«Мысль о том, чтобы собрать из всего этого большой роман, возникла у меня в 1874 году. Шли годы, и я записывал и записывал странные события, всевозможные странные идеи и обрывки бесед и разговоров, появлявшихся — бог весть почему — всегда неожиданно, почти не оставляя мне выбора: либо тотчас же записывать, либо предать забвению. Иногда можно проследить источник этих случайных вспышек интеллекта: это может быть книга, читаемая в то время, или неожиданный поворот мысли, возникший в ответ на какое-то замечание друга; но часто они приходят своим собственным путем, возникая a propos [143] как беспримерные примеры, по всей видимости, логически не объяснимого случая, своего рода “следствие без причины”. Такова, например, концовка “Охоты на Снарка”, которая пришла мне в голову… совершенно неожиданно, во время уединенной прогулки; таковы, опять-таки, пассажи, явившиеся мне в снах, причина появления которых осталась неясной для меня самого. […] В конце концов я обнаружил, что являюсь обладателем необъятной массы всевозможной литературы, которую — если благосклонный читатель позволит заметить это — нужно всего лишь сшить прочной ниткой сквозного сюжета, чтобы получилась книга, которую я собирался написать. Всего лишь! Легко сказать»[144][145].

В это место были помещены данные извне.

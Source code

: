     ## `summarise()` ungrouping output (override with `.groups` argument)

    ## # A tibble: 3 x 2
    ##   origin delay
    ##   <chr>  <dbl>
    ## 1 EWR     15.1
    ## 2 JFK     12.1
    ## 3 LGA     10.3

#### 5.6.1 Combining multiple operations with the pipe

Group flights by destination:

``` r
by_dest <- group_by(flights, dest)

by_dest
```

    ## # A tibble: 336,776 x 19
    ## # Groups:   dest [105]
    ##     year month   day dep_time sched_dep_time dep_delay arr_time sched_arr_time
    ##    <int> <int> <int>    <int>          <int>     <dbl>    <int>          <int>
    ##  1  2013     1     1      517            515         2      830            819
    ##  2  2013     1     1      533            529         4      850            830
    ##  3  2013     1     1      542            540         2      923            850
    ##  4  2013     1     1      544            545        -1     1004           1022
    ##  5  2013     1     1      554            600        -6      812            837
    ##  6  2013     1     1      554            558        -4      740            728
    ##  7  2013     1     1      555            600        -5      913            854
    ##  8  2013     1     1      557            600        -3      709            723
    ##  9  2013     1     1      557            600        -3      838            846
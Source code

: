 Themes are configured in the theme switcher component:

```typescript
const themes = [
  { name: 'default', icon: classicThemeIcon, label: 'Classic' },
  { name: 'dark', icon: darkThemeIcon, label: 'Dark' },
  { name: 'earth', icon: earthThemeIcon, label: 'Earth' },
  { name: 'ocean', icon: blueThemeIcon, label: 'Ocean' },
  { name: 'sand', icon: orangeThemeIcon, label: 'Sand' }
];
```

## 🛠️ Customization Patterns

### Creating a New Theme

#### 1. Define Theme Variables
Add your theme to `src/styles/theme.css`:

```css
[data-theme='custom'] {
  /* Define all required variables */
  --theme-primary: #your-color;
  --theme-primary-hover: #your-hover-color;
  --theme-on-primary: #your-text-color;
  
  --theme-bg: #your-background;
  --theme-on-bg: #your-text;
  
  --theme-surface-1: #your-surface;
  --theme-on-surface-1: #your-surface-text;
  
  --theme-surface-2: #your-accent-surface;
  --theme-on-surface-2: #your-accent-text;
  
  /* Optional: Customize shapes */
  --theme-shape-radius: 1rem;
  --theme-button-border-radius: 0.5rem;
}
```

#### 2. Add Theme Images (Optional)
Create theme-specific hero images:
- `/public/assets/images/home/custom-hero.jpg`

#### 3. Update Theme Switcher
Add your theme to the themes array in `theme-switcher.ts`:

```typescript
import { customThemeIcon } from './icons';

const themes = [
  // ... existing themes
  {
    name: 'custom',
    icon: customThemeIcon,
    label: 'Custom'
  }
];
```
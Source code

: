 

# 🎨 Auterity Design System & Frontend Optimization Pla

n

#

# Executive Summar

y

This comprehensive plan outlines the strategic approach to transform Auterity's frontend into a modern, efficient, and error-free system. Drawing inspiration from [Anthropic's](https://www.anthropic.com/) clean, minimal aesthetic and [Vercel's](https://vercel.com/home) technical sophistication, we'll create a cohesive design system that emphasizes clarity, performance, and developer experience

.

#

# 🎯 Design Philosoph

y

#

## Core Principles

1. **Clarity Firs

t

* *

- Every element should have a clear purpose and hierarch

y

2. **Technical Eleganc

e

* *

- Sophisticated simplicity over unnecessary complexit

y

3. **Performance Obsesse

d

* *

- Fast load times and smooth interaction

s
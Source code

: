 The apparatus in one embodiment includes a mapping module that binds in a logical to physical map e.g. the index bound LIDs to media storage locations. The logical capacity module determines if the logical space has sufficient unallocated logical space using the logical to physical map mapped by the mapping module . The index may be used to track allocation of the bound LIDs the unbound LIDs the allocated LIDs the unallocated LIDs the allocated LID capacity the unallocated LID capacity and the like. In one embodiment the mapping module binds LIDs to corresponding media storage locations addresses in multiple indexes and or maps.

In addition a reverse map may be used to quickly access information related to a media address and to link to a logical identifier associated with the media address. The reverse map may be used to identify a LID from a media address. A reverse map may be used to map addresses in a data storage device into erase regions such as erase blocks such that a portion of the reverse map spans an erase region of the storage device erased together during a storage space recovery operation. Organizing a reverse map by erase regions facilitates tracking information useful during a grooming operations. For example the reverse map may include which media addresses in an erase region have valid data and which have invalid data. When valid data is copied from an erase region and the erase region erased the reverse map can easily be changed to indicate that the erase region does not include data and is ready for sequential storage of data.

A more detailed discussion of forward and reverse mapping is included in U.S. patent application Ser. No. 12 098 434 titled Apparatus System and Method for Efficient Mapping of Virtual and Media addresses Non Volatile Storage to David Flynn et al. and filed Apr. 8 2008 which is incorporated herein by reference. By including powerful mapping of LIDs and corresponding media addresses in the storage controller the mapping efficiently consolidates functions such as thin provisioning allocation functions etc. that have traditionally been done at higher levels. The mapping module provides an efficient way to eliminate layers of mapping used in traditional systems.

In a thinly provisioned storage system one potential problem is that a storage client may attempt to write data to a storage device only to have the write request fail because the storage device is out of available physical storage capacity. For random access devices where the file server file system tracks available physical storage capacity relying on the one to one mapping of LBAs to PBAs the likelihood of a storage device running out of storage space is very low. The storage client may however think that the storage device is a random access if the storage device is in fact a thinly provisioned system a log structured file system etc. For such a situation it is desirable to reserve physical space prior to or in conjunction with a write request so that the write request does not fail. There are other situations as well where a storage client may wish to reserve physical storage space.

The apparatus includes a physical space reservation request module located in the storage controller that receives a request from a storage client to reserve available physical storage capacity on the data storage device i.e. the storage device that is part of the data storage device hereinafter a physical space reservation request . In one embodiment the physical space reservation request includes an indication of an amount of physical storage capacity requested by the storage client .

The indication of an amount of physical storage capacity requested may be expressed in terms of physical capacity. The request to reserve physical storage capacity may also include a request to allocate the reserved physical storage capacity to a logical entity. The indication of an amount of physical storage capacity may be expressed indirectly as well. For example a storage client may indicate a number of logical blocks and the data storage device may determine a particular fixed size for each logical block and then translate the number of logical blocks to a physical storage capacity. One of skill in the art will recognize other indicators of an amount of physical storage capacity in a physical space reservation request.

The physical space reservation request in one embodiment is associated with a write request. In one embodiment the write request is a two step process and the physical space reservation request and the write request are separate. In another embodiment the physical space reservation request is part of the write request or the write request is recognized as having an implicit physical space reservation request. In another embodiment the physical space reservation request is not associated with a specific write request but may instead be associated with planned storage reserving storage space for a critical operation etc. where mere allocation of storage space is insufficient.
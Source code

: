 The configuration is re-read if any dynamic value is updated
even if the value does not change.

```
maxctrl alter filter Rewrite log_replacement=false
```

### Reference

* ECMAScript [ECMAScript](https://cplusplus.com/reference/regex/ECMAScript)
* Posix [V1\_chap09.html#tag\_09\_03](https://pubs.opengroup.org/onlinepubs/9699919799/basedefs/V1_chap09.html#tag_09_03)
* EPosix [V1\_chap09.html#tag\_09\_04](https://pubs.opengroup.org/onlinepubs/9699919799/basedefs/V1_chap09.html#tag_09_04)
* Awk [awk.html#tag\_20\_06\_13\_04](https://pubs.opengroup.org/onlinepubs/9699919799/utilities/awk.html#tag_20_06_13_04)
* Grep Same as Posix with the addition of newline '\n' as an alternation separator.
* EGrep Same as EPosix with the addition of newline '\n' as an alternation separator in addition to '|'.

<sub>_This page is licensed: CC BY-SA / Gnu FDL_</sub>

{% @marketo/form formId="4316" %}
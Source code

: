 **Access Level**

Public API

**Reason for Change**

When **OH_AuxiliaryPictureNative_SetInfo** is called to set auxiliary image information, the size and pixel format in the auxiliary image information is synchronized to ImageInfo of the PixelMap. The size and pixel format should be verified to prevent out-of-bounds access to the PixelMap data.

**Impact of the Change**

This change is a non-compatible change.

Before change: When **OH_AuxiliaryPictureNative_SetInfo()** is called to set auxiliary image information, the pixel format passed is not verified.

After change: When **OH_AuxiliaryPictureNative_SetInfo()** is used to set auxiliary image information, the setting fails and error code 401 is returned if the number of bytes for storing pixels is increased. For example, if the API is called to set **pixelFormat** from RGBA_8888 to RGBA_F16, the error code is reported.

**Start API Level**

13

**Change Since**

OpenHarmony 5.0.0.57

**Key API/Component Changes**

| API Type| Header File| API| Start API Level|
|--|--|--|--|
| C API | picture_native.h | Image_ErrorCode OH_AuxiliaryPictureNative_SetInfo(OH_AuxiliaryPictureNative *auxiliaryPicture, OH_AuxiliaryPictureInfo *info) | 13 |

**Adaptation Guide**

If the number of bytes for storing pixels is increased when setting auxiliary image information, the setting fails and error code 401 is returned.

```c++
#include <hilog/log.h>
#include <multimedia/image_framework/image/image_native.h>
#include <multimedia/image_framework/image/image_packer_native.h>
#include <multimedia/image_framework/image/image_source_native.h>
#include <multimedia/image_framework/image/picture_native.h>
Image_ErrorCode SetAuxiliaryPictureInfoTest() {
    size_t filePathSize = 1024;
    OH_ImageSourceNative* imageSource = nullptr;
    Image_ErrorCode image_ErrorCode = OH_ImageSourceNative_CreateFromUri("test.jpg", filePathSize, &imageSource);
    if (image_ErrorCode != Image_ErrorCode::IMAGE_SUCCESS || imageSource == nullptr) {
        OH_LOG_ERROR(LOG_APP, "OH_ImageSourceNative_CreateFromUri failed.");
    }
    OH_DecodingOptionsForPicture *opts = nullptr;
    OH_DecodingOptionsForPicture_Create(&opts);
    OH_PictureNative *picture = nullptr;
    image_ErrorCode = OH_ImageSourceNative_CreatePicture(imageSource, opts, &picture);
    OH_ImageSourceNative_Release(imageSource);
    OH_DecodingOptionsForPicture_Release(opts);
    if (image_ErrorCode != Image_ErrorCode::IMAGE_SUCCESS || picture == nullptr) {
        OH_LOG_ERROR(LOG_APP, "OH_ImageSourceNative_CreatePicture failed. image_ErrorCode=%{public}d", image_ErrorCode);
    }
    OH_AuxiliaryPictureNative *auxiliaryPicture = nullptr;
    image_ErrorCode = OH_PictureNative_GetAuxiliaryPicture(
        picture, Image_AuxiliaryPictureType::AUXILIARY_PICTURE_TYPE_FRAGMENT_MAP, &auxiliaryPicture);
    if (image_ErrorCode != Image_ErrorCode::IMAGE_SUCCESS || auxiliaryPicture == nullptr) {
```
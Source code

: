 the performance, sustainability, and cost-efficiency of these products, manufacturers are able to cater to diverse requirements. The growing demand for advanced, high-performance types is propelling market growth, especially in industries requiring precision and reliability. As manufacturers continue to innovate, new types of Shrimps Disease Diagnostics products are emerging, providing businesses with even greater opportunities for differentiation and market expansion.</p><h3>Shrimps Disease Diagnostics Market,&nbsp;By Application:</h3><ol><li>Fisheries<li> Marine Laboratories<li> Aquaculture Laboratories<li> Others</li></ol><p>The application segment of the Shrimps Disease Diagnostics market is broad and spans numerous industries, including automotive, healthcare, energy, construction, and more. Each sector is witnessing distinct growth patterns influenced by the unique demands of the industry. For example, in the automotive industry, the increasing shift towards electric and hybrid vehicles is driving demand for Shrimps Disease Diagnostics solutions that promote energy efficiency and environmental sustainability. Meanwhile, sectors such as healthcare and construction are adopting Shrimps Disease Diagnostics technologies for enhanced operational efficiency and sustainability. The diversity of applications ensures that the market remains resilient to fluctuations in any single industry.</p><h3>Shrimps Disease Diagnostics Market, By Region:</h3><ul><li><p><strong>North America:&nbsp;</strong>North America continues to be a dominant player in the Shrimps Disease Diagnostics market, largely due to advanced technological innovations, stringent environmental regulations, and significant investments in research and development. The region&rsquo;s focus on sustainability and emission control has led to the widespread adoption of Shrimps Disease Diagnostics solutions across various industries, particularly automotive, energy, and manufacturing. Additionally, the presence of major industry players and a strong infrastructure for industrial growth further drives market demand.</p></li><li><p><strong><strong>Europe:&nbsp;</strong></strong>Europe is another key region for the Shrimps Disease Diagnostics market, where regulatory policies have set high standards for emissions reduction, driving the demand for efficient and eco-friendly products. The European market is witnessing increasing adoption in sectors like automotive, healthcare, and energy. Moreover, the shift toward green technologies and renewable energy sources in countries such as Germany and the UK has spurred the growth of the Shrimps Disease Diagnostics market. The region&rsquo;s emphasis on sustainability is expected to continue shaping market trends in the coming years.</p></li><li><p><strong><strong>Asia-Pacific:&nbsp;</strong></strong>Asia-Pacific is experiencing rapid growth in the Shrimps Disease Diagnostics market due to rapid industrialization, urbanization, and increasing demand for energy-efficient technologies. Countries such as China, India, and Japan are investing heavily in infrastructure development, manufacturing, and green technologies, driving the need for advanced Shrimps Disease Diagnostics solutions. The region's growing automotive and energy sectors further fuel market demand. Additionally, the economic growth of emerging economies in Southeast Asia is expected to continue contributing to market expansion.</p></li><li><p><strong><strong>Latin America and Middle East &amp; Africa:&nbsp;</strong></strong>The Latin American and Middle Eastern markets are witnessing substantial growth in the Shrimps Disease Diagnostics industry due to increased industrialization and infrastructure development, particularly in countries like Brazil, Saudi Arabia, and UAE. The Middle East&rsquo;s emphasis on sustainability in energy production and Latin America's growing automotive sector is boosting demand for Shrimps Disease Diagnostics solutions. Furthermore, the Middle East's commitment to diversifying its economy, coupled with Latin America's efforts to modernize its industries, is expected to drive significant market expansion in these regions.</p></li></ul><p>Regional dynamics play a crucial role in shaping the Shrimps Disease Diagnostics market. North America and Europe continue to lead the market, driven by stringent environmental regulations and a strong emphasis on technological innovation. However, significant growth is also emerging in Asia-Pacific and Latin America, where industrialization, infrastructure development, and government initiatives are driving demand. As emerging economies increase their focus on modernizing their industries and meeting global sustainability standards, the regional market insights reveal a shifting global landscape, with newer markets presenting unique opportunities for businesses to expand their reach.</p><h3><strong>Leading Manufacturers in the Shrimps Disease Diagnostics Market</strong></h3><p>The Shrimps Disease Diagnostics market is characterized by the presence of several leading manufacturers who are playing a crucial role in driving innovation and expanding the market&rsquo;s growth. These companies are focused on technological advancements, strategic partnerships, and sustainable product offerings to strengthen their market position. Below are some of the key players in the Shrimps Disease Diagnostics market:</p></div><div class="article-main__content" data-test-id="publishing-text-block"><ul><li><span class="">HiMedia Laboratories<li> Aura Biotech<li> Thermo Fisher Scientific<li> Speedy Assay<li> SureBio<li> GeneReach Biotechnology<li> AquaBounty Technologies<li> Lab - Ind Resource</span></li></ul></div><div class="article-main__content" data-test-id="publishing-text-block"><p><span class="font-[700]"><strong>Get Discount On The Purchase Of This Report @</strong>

Действительно, прежде чем Кэрролл приступил к «сшиванию» сквозного сюжета, прошло семь лет. Немудрено: уж очень сложна и разнообразна была задуманная им книга со всеми ее героями, темами и событиями!
Со временем жизнь Кэрролла в Крайст Чёрч стала меняться. Он решил постепенно отказаться от чтения лекций — сначала предложил сократить свое содержание на 100 фунтов и передал часть лекционных часов коллеге, а в октябре 1881 года послал ректору письмо, в котором уведомлял, что намерен вовсе прекратить чтение лекций, отказываясь при этом от половины своего первоначального содержания в 500 фунтов. В январе следующего года ему должно было исполниться 50 лет — он занимал лекторский пост в течение двадцати шести лет. В ответном письме Лидделл выразил сожаление относительно такого решения, но согласился, что он заслуживает отдыха.
Кэрролла преследовала мысль о том, успеет ли он выполнить всё, что задумал: его возраст считался в те времена весьма почтенным, а то и просто старостью. Он начал говорить о себе как о старике, хотя был здоров и полон сил. Он радовался своему освобождению от лекций:
«Теперь я смогу распоряжаться всем своим временем, и если Господь сохранит мне прежние здоровье и силы, могу надеяться, что прежде чем силы мои ослабеют, я напишу что-то достойное — отчасти в сфере Математического Образования, отчасти в невинном развлечении детей и отчасти, надеюсь (хотя я вовсе не достоин того, чтобы мне был позволен такой труд), в области религиозной мысли».